There is a whole lot more to food than the cooking and eating of it. And for anyone interested in exploring just how complex the global food chain is, and how emotionally varied and nuanced the role of food can be in people’s lives, there is no better dramatic meal now being served than “Feast.”
This enthralling new show, devised and performed by Albany Park Theater Project (APTP) – a company of sublimely gifted teenage actors deeply rooted in that Chicago neighborhood that is a hub for recently arrived immigrants from many countries – is nothing short of delicious.
“Feast” runs the gamut with its theatrical “dishes.” It muses on the joys and sorrows of having to depend on an Illinois Link Card (the debit card version of food stamps), with one actress enthusiastically extolling the joys of gliding down supermarket aisles, with an actor confessing that he feels the shame and resentment of having to depend on such aid and with another actress capturing the daunting (and wonderfully comic) process of filling out an application for such a card because her parents don’t speak English.

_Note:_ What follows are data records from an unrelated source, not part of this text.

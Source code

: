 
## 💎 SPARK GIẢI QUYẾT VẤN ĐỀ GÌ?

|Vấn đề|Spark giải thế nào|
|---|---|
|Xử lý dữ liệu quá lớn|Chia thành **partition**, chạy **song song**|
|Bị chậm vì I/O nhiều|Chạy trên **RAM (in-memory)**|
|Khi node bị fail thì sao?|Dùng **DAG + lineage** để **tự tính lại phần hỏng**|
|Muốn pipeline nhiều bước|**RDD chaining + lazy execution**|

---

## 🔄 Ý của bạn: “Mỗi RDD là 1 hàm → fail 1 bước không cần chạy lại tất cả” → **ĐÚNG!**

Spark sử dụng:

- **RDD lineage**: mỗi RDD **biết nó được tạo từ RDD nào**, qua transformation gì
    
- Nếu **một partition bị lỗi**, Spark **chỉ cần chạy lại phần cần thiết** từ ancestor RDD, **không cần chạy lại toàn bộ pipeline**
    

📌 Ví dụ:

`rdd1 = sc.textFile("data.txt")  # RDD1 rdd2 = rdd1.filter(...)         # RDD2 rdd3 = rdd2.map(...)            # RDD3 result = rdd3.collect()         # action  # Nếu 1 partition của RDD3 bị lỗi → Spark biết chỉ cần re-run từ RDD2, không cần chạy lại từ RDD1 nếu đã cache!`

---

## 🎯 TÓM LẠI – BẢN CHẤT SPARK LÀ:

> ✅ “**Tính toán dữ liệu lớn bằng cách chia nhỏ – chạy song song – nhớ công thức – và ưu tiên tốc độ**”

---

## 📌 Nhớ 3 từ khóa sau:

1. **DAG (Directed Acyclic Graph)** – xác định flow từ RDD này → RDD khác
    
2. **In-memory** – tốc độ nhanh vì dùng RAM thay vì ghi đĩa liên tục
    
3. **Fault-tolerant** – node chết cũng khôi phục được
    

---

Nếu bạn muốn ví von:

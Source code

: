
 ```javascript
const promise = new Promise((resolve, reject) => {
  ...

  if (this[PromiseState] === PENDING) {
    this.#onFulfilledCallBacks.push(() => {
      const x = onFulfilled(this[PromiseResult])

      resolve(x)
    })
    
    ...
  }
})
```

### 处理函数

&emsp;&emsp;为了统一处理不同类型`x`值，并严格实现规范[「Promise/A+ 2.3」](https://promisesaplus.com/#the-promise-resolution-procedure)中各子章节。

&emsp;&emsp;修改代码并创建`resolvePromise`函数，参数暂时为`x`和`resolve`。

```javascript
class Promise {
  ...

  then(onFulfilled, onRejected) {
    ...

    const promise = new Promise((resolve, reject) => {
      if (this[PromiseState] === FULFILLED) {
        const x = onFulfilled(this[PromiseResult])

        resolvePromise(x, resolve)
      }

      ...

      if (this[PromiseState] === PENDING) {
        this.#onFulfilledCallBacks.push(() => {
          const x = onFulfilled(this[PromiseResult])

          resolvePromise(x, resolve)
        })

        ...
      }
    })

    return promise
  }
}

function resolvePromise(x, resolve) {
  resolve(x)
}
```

A beguiling, wide-eyed boy with a sweet tooth for chocolate reminds us of the grueling work done by those who labor in sugar cane fields. A boy from the Philippines describes, in the most enchanting way, how as a child he raised a cow that he eventually had to bring to market for slaughter. Seven wildly bewigged girls riff on the fact that they just might not be “all sugar and spice.” And a young Indian wife tries her best to perfect a recipe for lamb biryani to please her husband.
During the course of “Feast” we are also told “a true fairy tale” about a husband and wife from Peru who, after losing their jobs in the recession, decide to become tamale vendors. They don’t quite have the knack for it when they start, but blessed by a Mexican “fair godmother” who gives them her secret recipe, they soon become Albany Park’s most successful pushcart vendors.
All of these stories are brought to life with enormous wit and sensuality, thanks to the tremendously skilled work of a large and gifted ensemble that was also instrumental in the gathering and shaping of the stories.
The young actors have been superbly directed by David Feiner, APTP’s artistic director, in collaboration with Colby Beserra, Rossana Rodríguez Sánchez and Maggie Popadiak (who is responsible for the ingenious choreography). Mikhail Fiksel has supplied the fine sound design, with Stephanie Paul orchestrating a brilliantly percussive “butcher’s chorus” – just one of the production’s many highlights.
Set designed Scott C. Neale has created a sensationally organic backdrop (beautifully lit by Jeremy Getz), and Debbie Baer’s costumes have a beautiful world beat to them.